Katherine grabbed her in a fierce hug. “What are you doing here?”
“Nash
invited me. Said we could commiserate together.”
Katherine smiled at him over Megan’s shoulder before releasing her friend. “That was nice of him.”
“He’s a keeper.”
“One of the good guys,” Katherine avowed, and he lit up at her praise.
Megan ducked her head. “I can’t stop thinking about Brittany. You’ll find her, right?”

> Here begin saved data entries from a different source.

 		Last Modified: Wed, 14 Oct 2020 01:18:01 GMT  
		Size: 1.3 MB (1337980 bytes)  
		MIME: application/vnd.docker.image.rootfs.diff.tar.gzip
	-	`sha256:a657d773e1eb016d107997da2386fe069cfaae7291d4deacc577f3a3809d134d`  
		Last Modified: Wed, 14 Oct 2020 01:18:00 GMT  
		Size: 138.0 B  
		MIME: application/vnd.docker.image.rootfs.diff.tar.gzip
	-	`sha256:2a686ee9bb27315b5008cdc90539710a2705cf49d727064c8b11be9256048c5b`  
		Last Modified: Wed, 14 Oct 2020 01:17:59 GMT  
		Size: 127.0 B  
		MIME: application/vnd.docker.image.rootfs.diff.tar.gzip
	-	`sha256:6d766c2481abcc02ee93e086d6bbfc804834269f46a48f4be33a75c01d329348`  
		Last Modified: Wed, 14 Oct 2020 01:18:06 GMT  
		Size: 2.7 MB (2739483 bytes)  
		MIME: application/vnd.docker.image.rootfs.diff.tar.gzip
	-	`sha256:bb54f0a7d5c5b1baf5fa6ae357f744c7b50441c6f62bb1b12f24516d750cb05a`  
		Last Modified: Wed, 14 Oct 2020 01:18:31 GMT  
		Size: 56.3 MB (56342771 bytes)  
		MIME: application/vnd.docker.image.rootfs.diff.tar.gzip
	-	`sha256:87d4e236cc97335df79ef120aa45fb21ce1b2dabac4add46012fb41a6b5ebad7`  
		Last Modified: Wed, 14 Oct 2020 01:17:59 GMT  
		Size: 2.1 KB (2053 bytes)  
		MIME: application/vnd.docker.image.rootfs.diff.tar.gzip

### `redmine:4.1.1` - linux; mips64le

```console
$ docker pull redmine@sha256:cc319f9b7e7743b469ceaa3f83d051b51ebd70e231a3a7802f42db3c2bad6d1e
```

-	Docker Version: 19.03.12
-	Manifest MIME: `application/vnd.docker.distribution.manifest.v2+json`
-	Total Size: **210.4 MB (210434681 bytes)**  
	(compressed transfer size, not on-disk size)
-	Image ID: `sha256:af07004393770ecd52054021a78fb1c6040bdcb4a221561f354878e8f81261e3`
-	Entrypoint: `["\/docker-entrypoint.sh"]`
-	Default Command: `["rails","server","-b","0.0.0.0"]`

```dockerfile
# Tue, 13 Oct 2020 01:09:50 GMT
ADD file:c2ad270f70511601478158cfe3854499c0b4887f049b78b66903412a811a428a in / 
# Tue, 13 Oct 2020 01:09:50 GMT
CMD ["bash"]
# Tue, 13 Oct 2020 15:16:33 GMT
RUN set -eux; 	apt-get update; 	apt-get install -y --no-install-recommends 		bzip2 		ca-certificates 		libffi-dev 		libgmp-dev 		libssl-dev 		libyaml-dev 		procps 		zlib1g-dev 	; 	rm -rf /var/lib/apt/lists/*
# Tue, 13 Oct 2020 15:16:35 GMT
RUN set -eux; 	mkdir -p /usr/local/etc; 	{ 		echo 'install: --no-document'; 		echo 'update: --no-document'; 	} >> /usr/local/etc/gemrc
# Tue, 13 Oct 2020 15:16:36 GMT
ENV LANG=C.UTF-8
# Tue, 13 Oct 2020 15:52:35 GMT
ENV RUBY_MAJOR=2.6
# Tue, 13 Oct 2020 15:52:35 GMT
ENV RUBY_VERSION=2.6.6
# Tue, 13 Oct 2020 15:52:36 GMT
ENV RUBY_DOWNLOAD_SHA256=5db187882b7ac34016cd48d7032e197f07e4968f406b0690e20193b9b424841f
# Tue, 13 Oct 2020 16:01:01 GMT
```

Katherine swooped down to catch Megan’s eye and dropped a hand on her shoulder. “We’re doing everything we can.”
“We planned a trip to Mexico this summer,” Megan choked out.
“I’m sorry, Megan. I wish I had answers, but…”
Megan swiped at her eyes and sniffled. “I know. Maybe I just need a bottle of whiskey to knock me out.”
“You mean over the head?” Katherine teased lightly, her tone still somber. “It’d be the quickest way.”
“And the cheapest,” Nash added.
“Plus, no calories,” Katherine concluded.
“Too bad my insurance wouldn’t cover plastic surgery to repair the scar,” Megan said. “Guess we’d better go inside and get comatose the old-fashioned way.”
“I have whiskey at my house,” Katherine offered.
Megan wagged her finger. “We’ve talked about this. You can’t keep hiding out at home, your life consumed by your work. You’re coming inside and being miserable with me.”
“Who could resist that offer?” Katherine said drily.
“Exactly. Misery.” Megan pointed at Katherine, then jerked her thumb back at herself. “Meet Company.”
Katherine’s small smile returned. “You go in first. Nash and I were finishing a conversation.” Her wide eyes darted back to him.
Yep. Definitely panic. If he’d spoken his heart too soon, then he’d hold off and work harder to earn Katherine’s trust. No backing down now. He knew what he wanted and wouldn’t quit until he won his girl.
“And take the chance you might not come inside after all?!” Megan’s lower lip jutted. “No way.”
Katherine peered up at Nash. “We’ll finish our–uh–discussion later?”
She blushed again under his heated stare which promised her a heart-to-heart and much, much more—later.